TTI / Dev /README_VLAC_SERVICE.md
JosephBai's picture
Upload folder using huggingface_hub
857c2e9 verified
# VLAC Service
A minimal HTTP API service that exposes the Vision-Language-Action-Critic (VLAC) model for use in SimpleVLA-RL training.
## Quick Start
### 1. Install Dependencies
```bash
pip install -r requirements_vlac_service.txt
```
### 2. Start the Service
```bash
python vlac_service.py --port 8111 --gpu-ids 0,1,2,3
```
### 3. Test the Service
```bash
python test_vlac_service.py --url http://localhost:8111
```
## Usage
### Command Line Options
```bash
python vlac_service.py --help
```
- `--port`: Port to run on (default: 8111)
- `--host`: Host to bind to (default: 0.0.0.0)
- `--ckpt-path`: Path to VLAC checkpoint (default: /home/zechen/SimpleVLA-RL/CKPT/VLAC)
- `--gpu-ids`: Comma-separated GPU IDs (default: "0")
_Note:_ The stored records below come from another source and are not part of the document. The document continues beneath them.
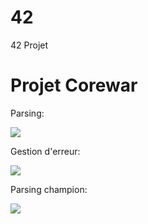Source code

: # 42
42 Projet
# Projet Corewar

Parsing:

<img src="http://img15.hostingpics.net/pics/615186ScreenShot20161029at65034PM.png"/>

Gestion d'erreur:

<img src="http://img15.hostingpics.net/pics/492237Screen.png"/>

Parsing champion:

<img src="http://img15.hostingpics.net/pics/312402ScreenShot20161110at63011PM.png"/>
- `--workers`: Number of workers (default: 1)
### Environment Variables
- `VLAC_SAVE_INPUTS=1`: Save decoded images to `/tmp/vlac_debug/` for debugging
## API Endpoints
### Health Check
```bash
curl -X POST http://localhost:8111/healthcheck
```
### Pairwise Critic
```bash
curl -X POST http://localhost:8111/pairwise-critic \
-H "Content-Type: application/json" \
-d '{
"task": "Pick up the bowl and put it in the box",
"image_a": "<base64_image>",
"image_b": "<base64_image>",
"rich": false
}'
```
### Done Detection
```bash
curl -X POST http://localhost:8111/done \
-H "Content-Type: application/json" \
-d '{
"task": "Pick up the bowl and put it in the box",
"first_frame": "<base64_image>",
"prev_frame": "<base64_image>",
"curr_frame": "<base64_image>",
"reference": ["<base64_image>"]
}'
```
### Trajectory Critic
```bash
curl -X POST http://localhost:8111/trajectory-critic \
-H "Content-Type: application/json" \
-d '{
"task": "Pick up the bowl and put it in the box",
"frames": ["<base64_image>", "<base64_image>"],
"skip": 5,
"ref_num": 6,
"batch_size": 10,
"think": false,
"return_video": false
}'
```
## Integration with SimpleVLA-RL
The service is designed to be called from the `verl` training framework:
1. **During training**: Call `/done` after each step to determine episode termination
2. **At episode end**: Call `/trajectory-critic` to get value estimates for terminal rewards
3. **During evaluation**: Use environment `done` signal (skip VLAC)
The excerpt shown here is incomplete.